Your instructions>
Please report how many lines below contain "aleph", writing nothing except the number.

(Saved data entries)
= Beginning of Section =

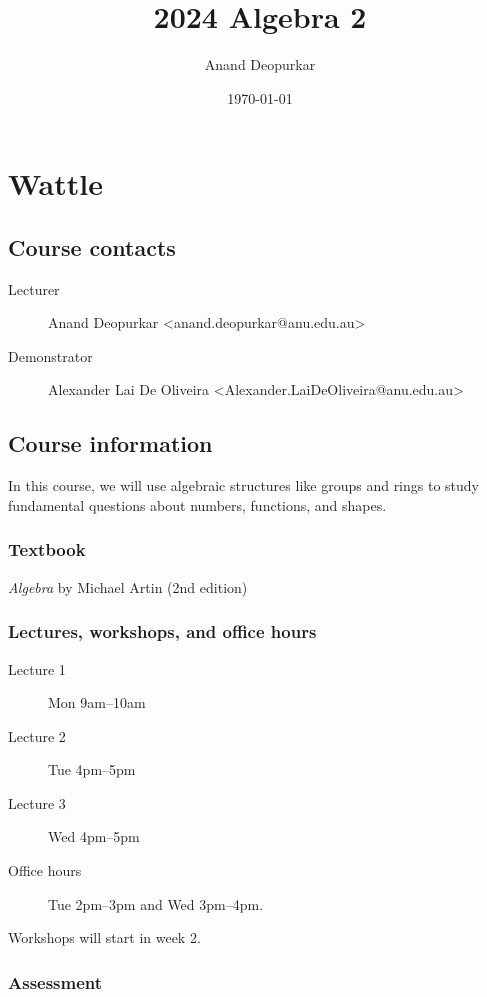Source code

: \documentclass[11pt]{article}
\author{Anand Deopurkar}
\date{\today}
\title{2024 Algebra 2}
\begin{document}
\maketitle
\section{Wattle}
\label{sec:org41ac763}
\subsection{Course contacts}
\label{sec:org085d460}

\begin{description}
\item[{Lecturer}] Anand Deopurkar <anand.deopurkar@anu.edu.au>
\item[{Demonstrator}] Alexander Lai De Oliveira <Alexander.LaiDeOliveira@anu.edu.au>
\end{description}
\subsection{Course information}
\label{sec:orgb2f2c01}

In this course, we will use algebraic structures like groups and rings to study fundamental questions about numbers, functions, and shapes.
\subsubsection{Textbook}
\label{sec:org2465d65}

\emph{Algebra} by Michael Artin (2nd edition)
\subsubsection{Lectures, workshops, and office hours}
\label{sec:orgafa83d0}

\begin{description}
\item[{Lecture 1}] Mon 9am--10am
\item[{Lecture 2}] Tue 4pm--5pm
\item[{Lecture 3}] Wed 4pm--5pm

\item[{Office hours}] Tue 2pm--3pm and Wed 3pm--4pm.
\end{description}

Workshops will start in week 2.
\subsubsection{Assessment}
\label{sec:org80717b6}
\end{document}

= End of Section =
= Beginning of Section =

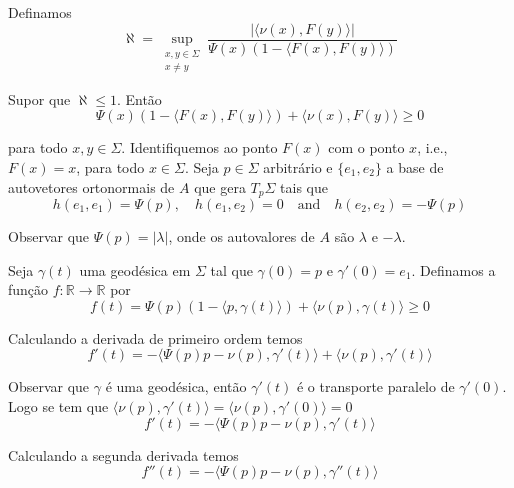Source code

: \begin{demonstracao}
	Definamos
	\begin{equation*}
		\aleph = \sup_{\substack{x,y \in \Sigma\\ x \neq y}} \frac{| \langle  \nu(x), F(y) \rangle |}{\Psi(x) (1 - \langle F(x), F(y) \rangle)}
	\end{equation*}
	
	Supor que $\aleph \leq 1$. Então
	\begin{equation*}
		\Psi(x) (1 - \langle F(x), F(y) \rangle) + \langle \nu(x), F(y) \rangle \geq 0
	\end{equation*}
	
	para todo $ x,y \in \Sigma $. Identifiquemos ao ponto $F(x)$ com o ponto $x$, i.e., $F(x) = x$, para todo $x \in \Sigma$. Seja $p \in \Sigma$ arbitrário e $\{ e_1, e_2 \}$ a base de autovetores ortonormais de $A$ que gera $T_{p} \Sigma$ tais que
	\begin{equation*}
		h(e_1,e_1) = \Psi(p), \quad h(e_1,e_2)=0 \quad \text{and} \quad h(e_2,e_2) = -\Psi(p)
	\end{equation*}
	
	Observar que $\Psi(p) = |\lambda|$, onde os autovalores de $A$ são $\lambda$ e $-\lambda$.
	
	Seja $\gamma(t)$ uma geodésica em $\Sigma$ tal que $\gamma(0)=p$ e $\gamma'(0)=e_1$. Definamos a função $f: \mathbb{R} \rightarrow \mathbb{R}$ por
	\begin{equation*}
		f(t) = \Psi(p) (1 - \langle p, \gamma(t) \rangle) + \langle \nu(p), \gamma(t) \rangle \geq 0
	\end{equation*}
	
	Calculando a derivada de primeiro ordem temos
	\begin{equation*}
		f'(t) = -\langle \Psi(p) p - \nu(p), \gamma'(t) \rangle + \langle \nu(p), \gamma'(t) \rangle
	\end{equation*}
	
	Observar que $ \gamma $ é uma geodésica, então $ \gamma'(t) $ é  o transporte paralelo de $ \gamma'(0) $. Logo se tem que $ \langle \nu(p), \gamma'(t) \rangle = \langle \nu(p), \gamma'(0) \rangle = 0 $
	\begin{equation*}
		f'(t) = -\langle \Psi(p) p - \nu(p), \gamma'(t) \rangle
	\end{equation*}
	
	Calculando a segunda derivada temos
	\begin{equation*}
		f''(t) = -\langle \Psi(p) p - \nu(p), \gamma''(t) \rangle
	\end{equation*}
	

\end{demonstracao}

= End of Section =

Reply to the exercise>
2